Chemical Probes for Blocking of Influenza A M2 WT and S31N Channels

We report on using the synthetic aminoadamantane-CH 2 -aryl derivatives 1–6 as sensitive probes for blocking M2 S31N and M2 WT channels as well as virus replication in cell culture. The binding kinetics for M2 S31N channel are very dependent on the length between the adamantane moiety and the first ring of the aryl head group realized in 2 and 3 , and the girth and length of the adamantane adduct realized in 4 and 5 . Study of 1–6 show that, according to MD simulations and MM-PBSA calculations, all bind in the M2 S31N channel with the adamantyl group positioned between V27 and G34 and the aryl group projecting out of the channel with the phenyl (or isoxazole in 6 ) embedded in the V27 cluster.
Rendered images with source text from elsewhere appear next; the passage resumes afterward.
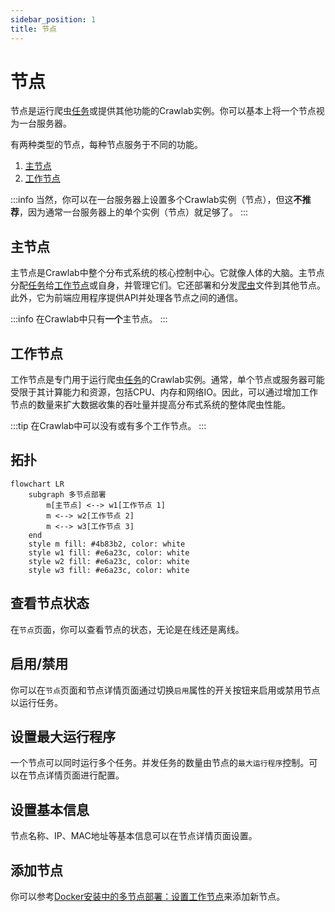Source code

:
 ```yaml
---
sidebar_position: 1
title: 节点
---
```


# 节点

节点是运行爬虫[任务](../task/index.md)或提供其他功能的Crawlab实例。你可以基本上将一个节点视为一台服务器。

有两种类型的节点，每种节点服务于不同的功能。

1. [主节点](#主节点)
2. [工作节点](#工作节点)

:::info
当然，你可以在一台服务器上设置多个Crawlab实例（节点），但这**不推荐**，因为通常一台服务器上的单个实例（节点）就足够了。
:::

## 主节点

主节点是Crawlab中整个分布式系统的核心控制中心。它就像人体的大脑。主节点分配[任务](../task/index.md)给[工作节点](#工作节点)或自身，并管理它们。它还部署和分发[爬虫](../spider/index.md)文件到其他节点。此外，它为前端应用程序提供API并处理各节点之间的通信。

:::info
在Crawlab中只有**一个**主节点。
:::

## 工作节点

工作节点是专门用于运行爬虫[任务](../task/index.md)的Crawlab实例。通常，单个节点或服务器可能受限于其计算能力和资源，包括CPU、内存和网络IO。因此，可以通过增加工作节点的数量来扩大数据收集的吞吐量并提高分布式系统的整体爬虫性能。

:::tip
在Crawlab中可以没有或有多个工作节点。
:::

## 拓扑

```mermaid
flowchart LR
    subgraph 多节点部署
        m[主节点] <--> w1[工作节点 1]
        m <--> w2[工作节点 2]
        m <--> w3[工作节点 3]
    end
    style m fill: #4b83b2, color: white
    style w1 fill: #e6a23c, color: white
    style w2 fill: #e6a23c, color: white
    style w3 fill: #e6a23c, color: white
```

## 查看节点状态

在`节点`页面，你可以查看节点的状态，无论是在线还是离线。

## 启用/禁用

你可以在`节点`页面和节点详情页面通过切换`启用`属性的开关按钮来启用或禁用节点以运行任务。

## 设置最大运行程序

一个节点可以同时运行多个任务。并发任务的数量由节点的`最大运行程序`控制。可以在节点详情页面进行配置。

## 设置基本信息

节点名称、IP、MAC地址等基本信息可以在节点详情页面设置。

## 添加节点

你可以参考[Docker安装中的多节点部署：设置工作节点](../../getting-started/installation.md#设置工作节点)来添加新节点。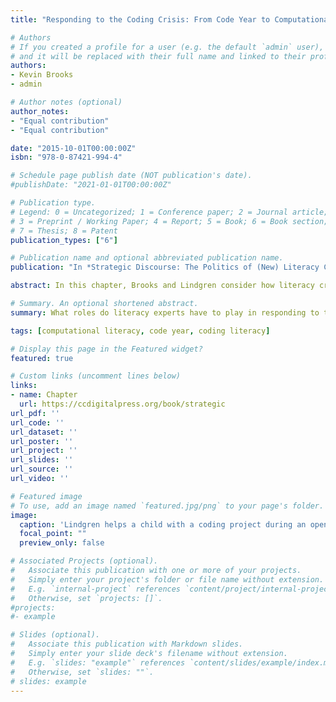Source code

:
 ```yaml
---
title: "Responding to the Coding Crisis: From Code Year to Computational Literacy"

# Authors
# If you created a profile for a user (e.g. the default `admin` user), write the username (folder name) here 
# and it will be replaced with their full name and linked to their profile.
authors:
- Kevin Brooks
- admin

# Author notes (optional)
author_notes:
- "Equal contribution"
- "Equal contribution"

date: "2015-10-01T00:00:00Z"
isbn: "978-0-87421-994-4"

# Schedule page publish date (NOT publication's date).
#publishDate: "2021-01-01T00:00:00Z"

# Publication type.
# Legend: 0 = Uncategorized; 1 = Conference paper; 2 = Journal article;
# 3 = Preprint / Working Paper; 4 = Report; 5 = Book; 6 = Book section;
# 7 = Thesis; 8 = Patent
publication_types: ["6"]

# Publication name and optional abbreviated publication name.
publication: "In *Strategic Discourse: The Politics of (New) Literacy Crises*"

abstract: In this chapter, Brooks and Lindgren consider how literacy crisis discourses have reinvented themselves in the twenty-first century. Specifically, they consider what roles literacy experts have to play in responding to the coding crisis discourse. Drawing on field data from their after-school coding literacy program for elementary-aged children, they acknowledge their problems and successes, as they avoided both the crisis and salvation rhetoric that dominates the "learn to code" movement.

# Summary. An optional shortened abstract.
summary: What roles do literacy experts have to play in responding to the coding crisis discourse? This chapter considers how literacy crisis discourses have been reinvented in the twenty-first century.

tags: [computational literacy, code year, coding literacy]

# Display this page in the Featured widget?
featured: true

# Custom links (uncomment lines below)
links:
- name: Chapter
  url: https://ccdigitalpress.org/book/strategic
url_pdf: ''
url_code: ''
url_dataset: ''
url_poster: ''
url_project: ''
url_slides: ''
url_source: ''
url_video: ''

# Featured image
# To use, add an image named `featured.jpg/png` to your page's folder. 
image:
  caption: 'Lindgren helps a child with a coding project during an open press fair about the after-school program.'
  focal_point: ""
  preview_only: false

# Associated Projects (optional).
#   Associate this publication with one or more of your projects.
#   Simply enter your project's folder or file name without extension.
#   E.g. `internal-project` references `content/project/internal-project/index.md`.
#   Otherwise, set `projects: []`.
#projects:
#- example

# Slides (optional).
#   Associate this publication with Markdown slides.
#   Simply enter your slide deck's filename without extension.
#   E.g. `slides: "example"` references `content/slides/example/index.md`.
#   Otherwise, set `slides: ""`.
# slides: example
---
```


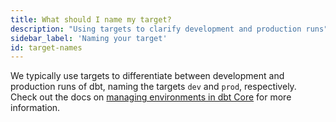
 ```yaml
---
title: What should I name my target?
description: "Using targets to clarify development and production runs"
sidebar_label: 'Naming your target'
id: target-names
---
```


We typically use targets to differentiate between development and production runs of dbt, naming the targets `dev` and `prod`, respectively. Check out the docs on [managing environments in dbt Core](/docs/collaborate/environments/dbt-core-environments) for more information.
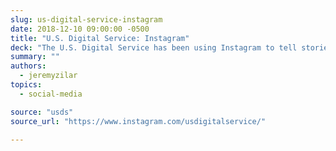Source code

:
 ```yaml
---
slug: us-digital-service-instagram
date: 2018-12-10 09:00:00 -0500
title: "U.S. Digital Service: Instagram"
deck: "The U.S. Digital Service has been using Instagram to tell stories about their teams, and the significant strides they are making alongside partner agencies."
summary: ""
authors:
  - jeremyzilar
topics:
  - social-media

source: "usds"
source_url: "https://www.instagram.com/usdigitalservice/"

---
```


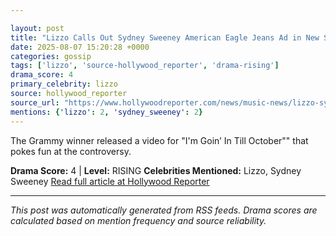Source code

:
 ```yaml
---

layout: post
title: "Lizzo Calls Out Sydney Sweeney American Eagle Jeans Ad in New Song""
date: 2025-08-07 15:20:28 +0000
categories: gossip
tags: ['lizzo', 'source-hollywood_reporter', 'drama-rising']
drama_score: 4
primary_celebrity: lizzo
source: hollywood_reporter
source_url: "https://www.hollywoodreporter.com/news/music-news/lizzo-sydney-sweeney-jeans-american-eagle-ad-new-song-1236339333/""
mentions: {'lizzo': 2, 'sydney_sweeney': 2}
---
```


The Grammy winner released a video for "I'm Goin’ In Till October"" that pokes fun at the controversy.

**Drama Score:** 4 | **Level:** RISING **Celebrities Mentioned:** Lizzo, Sydney Sweeney [Read full article at Hollywood Reporter](https://www.hollywoodreporter.com/news/music-news/lizzo-sydney-sweeney-jeans-american-eagle-ad-new-song-1236339333/)

---

*This post was automatically generated from RSS feeds. Drama scores are calculated based on mention frequency and source reliability.*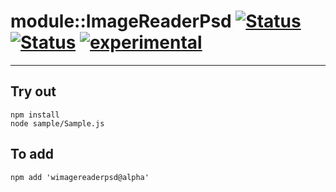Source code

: 
# module::ImageReaderPsd [![Status](https://circleci.com/gh/Wandalen/wImageReaderPsd.svg?style=shield)](https://img.shields.io/circleci/build/github/Wandalen/wImageReaderPsd?label=Test&logo=Test) [![Status](https://github.com/Wandalen/wImageReaderPsd/workflows/Test/badge.svg)](https://github.com/Wandalen/wImageReaderPsd/actions?query=workflow%3ATest) [![experimental](https://img.shields.io/badge/stability-experimental-orange.svg)](https://github.com/emersion/stability-badges#experimental)

___

## Try out
```
npm install
node sample/Sample.js
```

## To add
```
npm add 'wimagereaderpsd@alpha'
```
In this outward binding configuration, an elongation of the ligand by only one methylene in rimantadine 2 , or using diamantane as well as triamantane insetad of adamantane in 4 and 5 , respectively, causes an incomplete entry and facilitates exit, abolishing effective block compared to the amantadine derivatives 1 and 6 . In the active M2 S31N blockers 1 and 6 , the phenyl and isoxazolyl head groups achieve a deeper binding position, corresponding to high k on / low k off and high k on / high k off measured rate constants, compared to inactive 2–5 , which have much lower k on and higher k off . Compounds 1–5 each block the M2 WT channel by binding in the longer area from V27 - H37, in the inward orientation, with high k on and low k off rate constants. Infection of cell cultures by influenza virus containing M2 WT or M2 S31N is inhibited by 1 – 5 and 1 – 4 , and 6 respectively. While 1 and 6 block infection through the M2 block mechanism in the S31N variant, 2–4 may block M2 S31N virus replication in cell culture through the lysosomotropic effect, just as chloroquine is thought to inhibit SARS-CoV-2 infection.